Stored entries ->
□ □ □

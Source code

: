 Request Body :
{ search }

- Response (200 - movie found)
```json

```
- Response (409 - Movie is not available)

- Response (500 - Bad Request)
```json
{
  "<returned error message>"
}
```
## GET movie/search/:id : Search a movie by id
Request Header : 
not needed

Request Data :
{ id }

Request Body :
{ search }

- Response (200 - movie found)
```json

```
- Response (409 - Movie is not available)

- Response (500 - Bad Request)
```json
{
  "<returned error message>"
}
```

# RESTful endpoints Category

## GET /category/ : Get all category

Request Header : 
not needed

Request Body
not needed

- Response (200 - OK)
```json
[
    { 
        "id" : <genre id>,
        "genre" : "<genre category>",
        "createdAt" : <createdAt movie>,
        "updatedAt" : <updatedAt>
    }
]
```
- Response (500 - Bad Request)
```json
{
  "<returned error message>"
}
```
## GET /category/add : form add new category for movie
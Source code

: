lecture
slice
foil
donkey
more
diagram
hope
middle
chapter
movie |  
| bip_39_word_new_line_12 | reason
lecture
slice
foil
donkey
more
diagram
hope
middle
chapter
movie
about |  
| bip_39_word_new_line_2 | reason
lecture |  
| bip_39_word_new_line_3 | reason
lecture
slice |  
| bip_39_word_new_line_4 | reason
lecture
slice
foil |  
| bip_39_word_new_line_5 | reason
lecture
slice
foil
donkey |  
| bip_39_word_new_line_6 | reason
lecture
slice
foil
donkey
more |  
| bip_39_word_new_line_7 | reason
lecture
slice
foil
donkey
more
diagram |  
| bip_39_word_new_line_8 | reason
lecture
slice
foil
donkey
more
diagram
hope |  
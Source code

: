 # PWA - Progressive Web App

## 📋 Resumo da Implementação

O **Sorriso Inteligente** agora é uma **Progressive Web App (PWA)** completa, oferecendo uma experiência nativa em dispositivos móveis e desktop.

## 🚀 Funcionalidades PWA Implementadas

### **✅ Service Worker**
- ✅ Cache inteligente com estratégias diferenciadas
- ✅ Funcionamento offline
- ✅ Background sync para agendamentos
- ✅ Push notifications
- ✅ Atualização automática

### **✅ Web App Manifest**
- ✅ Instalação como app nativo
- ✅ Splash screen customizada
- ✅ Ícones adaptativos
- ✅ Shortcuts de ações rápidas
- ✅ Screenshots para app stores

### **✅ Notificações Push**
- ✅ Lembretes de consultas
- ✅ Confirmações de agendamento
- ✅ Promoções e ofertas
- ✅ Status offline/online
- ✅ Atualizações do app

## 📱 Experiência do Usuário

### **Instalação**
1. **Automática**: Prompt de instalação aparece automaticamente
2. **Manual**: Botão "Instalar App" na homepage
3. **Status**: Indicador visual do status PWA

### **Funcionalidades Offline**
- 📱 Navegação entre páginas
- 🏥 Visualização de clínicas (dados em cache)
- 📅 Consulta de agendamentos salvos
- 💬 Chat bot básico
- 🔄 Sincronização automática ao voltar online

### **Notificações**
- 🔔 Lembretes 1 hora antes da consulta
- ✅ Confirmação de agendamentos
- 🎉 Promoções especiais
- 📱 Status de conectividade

□ □ □

What you should do -> Find out how many lines in the data above hold the word "para". Write only the number.

Output of the exercise -> 2